Friendship is born at that moment when one person
says to another, "What! You too? I thought
I was the only one!" by C. S. Lewis
Good friends really do make such a difference in one's life. A few months ago, some of the mothers in our Facebook support group for parents who have children with Auditory Processing Disorder (APD)* decided to get our children in contact with each other. We live around the world, but a group of us all have girls around the same age with APD. Inspired by a group of teenage girls we know who have APD and have expressed how much their friendships with each other have been so beneficial to them, we had our girls start writing to each other. Gradually they started to get to know each other and recently they started to Skype and text with one another. It has been fantastic!

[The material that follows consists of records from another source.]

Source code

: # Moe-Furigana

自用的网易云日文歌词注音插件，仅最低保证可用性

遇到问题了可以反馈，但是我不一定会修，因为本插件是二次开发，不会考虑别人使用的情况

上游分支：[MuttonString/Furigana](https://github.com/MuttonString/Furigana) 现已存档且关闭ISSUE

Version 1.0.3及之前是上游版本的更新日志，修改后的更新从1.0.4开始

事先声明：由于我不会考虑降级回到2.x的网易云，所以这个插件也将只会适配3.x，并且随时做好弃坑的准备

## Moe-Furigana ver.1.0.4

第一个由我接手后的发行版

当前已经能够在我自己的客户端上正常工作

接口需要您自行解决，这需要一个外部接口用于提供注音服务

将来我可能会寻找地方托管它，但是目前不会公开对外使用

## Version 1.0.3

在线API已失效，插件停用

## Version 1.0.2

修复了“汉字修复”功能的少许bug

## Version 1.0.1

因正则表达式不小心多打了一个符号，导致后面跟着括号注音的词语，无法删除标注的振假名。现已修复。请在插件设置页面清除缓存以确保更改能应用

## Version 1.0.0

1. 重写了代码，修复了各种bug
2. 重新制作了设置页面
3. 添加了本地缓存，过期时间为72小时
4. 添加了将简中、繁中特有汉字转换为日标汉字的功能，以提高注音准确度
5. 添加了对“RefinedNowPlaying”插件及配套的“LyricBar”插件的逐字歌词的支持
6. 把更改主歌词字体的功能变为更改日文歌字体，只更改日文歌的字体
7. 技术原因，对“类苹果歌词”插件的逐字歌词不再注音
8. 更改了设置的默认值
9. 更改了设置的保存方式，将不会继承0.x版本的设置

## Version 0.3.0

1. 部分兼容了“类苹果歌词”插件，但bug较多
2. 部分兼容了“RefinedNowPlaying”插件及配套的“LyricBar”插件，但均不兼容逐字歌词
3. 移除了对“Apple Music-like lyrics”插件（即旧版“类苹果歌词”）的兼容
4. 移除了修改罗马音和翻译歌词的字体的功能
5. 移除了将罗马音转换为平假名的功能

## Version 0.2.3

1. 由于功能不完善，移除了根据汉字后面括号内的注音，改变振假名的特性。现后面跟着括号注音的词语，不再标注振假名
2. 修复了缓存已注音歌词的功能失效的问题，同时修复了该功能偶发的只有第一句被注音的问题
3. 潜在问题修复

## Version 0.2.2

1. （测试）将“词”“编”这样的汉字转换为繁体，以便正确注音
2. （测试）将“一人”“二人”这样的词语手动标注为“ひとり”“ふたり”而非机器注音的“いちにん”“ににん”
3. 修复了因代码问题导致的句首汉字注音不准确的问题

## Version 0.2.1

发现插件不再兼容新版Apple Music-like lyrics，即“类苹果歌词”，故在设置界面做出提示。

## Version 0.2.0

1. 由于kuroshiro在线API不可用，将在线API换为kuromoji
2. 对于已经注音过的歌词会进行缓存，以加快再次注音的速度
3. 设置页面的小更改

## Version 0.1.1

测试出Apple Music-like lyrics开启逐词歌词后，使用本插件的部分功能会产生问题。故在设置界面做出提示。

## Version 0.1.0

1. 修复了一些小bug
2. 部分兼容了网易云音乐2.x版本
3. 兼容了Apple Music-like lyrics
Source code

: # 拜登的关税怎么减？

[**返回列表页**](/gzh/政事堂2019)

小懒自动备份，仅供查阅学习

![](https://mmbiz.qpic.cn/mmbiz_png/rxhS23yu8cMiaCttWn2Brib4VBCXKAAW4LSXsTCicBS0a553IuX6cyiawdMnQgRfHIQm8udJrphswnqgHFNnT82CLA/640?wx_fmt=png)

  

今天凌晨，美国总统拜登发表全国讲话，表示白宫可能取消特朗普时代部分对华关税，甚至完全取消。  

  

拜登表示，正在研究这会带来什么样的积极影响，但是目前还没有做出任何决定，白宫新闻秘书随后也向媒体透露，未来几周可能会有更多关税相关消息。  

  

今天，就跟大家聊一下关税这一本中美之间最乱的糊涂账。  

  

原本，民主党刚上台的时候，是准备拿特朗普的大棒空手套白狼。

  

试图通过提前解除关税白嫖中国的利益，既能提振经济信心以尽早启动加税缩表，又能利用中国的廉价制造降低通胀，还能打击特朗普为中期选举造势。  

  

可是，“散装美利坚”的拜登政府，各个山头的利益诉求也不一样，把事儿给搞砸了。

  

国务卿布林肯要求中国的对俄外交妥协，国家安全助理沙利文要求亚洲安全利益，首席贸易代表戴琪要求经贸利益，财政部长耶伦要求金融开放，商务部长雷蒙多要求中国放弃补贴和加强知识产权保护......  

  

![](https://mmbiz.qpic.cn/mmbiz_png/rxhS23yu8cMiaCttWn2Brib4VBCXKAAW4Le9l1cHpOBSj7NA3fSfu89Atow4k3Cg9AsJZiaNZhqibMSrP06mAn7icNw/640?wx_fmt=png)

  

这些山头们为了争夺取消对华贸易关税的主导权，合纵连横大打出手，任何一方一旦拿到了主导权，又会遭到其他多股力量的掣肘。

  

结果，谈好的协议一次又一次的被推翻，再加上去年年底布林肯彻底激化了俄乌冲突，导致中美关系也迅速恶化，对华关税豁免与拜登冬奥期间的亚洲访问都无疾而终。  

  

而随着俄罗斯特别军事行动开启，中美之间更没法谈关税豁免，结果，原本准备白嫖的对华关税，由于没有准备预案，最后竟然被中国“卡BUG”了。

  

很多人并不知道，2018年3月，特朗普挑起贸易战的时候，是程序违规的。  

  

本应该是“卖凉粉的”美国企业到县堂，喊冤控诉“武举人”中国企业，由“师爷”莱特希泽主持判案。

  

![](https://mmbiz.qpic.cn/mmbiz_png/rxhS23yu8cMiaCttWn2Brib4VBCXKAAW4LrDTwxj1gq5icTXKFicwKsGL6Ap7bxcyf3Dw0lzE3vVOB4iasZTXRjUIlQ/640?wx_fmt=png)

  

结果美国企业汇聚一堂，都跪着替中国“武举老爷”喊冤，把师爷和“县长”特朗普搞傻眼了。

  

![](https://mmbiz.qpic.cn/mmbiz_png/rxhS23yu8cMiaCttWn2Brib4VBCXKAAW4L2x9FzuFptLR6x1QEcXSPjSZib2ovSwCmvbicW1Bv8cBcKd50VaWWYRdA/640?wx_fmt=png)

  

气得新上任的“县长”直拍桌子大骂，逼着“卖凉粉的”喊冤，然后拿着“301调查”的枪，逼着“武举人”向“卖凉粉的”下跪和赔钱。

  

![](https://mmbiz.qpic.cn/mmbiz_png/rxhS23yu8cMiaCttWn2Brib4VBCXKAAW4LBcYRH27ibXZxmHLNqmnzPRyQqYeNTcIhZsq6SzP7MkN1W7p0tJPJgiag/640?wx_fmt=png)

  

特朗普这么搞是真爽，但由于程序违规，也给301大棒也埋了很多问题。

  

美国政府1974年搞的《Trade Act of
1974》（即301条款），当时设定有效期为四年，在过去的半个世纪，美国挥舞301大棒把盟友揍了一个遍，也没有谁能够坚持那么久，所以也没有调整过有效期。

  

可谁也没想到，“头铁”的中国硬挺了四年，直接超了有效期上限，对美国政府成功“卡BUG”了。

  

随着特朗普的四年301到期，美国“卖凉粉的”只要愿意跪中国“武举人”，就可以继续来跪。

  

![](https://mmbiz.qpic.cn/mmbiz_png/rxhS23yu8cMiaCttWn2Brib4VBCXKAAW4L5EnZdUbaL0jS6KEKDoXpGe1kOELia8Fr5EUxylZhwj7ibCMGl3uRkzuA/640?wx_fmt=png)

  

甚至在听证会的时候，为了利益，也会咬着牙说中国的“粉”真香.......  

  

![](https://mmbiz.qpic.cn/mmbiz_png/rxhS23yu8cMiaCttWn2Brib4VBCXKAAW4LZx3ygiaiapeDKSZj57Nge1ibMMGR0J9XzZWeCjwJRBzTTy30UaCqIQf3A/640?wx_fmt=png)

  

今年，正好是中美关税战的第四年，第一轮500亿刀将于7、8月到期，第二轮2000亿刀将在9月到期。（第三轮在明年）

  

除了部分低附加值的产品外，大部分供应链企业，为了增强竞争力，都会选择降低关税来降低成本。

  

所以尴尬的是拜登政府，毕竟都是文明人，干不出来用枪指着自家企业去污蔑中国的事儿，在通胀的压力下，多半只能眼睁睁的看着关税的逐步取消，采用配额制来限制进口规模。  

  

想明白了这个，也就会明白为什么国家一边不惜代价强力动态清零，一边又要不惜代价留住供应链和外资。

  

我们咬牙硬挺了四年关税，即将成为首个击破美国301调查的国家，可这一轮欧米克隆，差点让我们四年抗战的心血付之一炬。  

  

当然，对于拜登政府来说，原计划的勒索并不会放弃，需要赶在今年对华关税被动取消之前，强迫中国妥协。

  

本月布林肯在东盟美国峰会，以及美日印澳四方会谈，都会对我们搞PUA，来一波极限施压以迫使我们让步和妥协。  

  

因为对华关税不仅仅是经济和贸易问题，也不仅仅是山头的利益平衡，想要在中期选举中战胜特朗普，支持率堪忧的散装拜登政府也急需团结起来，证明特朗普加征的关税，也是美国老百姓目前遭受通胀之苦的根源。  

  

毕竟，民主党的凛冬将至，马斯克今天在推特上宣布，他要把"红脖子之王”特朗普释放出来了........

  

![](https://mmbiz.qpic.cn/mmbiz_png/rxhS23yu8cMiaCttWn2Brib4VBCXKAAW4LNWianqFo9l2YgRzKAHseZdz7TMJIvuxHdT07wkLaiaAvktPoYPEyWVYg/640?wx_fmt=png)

If you've been following my posts on this blog, you will remember the post I wrote about Maslow's hierarchy of needs. One of the important foundations for building self-esteem is to provide a sense of belonging. Having a processing difference/learning disability can sometimes make fitting in with the other kids a difficult thing for our children. Many a parent can tell you how our children regularly express the feelings of being singularly different and no one truly understanding what life is like for them. So providing our girls with not only other people who have APD, but girls their own age who have APD, has provided them with a sense of belonging that goes beyond what any of us probably ever imagined.
So thank you Mark Zuckerberg for creating Facebook! I know Mark never intended or even imagined that Facebook would be helpful to a group of children with Auditory Processing Disorder, but in an indirect way, it has connected people who would not have otherwise even met. (Also thank you Niklas Zennstrom for creating Skype which connects our girls face-to-face.)
* The group is for both parents of children with APD and individuals themselves who have APD. My post from February 27, 2012 has the names of these groups for anyone who is interested.